Ash's associates at the hospital included William Small, who arrived in Birmingham from Virginia in 1766, and was sharing Ash's consulting rooms by March of that year, and William Withering, who became one of Ash's closest friends and colleagues. Ash was reputed to have made £25,000 from his very considerable practice; his patients included the antiquary William Hutton and the poet William Shenstone. His income enabled him to build a sumptuous house, Ashted, to the north of Birmingham on land leased from Sir Lister Holte MP of Aston Hall. Ash became a prominent citizen of the growing town, serving as one of the first Lamp Act commissioners and as a governor of the King Edward VI School; he was also a proprietor of the Birmingham Canal. Although not one of the close-knit fourteen who formed the Lunar Society, he was on cordial terms with various members: Matthew Boulton (for whom he gained admission to the British Museum) and Robert Augustus Johnson (whom he proposed as a fellow of the Royal Society).

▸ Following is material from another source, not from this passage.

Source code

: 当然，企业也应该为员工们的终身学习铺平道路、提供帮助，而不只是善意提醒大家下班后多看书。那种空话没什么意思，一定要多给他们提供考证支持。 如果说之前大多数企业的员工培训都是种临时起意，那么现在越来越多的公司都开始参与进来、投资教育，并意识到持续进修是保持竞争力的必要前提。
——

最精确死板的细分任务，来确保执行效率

As early as 1781 there were fears for Ash's mental health, as Withering undertook more consultations. Although a locum for Ash at the hospital was discussed early in 1786, he did not resign his appointment there until 17 December 1787. Contemporaries noted that a decline in Ash's practice had ‘hurt his spirits’ and he had come to regret the cost of building Ashted. He disposed of the lease and in 1788 went to Bath; the house was later converted into a chapel. Ash was admitted as a candidate of the Royal College of Physicians on 22 December 1786, and became a fellow a year later. Also in 1787 he was elected a fellow of the Society of Antiquaries and joined the Dilettanti; he was elected FRS on 8 November. In London he founded the Eumelian Club, a convivial learned society which met at the Blenheim tavern, Bond Street, and whose members included Joshua Reynolds, Richard Payne Knight, and James Boswell. Between April and July 1788 Reynolds painted Ash's portrait for the General Hospital, for which the governors paid £210.
It was claimed that Ash recovered from his mental disorder by studying botany and mathematics. He settled in London to practise and became a leading member of the Royal College of Physicians, being censor in 1789 and 1793, Harveian orator in 1790, Goulstonian lecturer in 1791, and Croonian lecturer in 1793. In 1788 he published Experiments and observations to investigate by chemical analysis the properties of the mineral waters of Spa, Aix, followed in 1790 by the Oratio Harveiana. Ash lived in Brompton Row, Knightsbridge, and died there on 18 June 1798. He was buried on 26 June in the small vault of St Mary Abbots, Kensington, which was rebuilt between 1869 and 1872; there is no surviving monument or tablet to him. In 1965 a lecturership in Ash's memory was established at the faculty of medicine, University of Birmingham.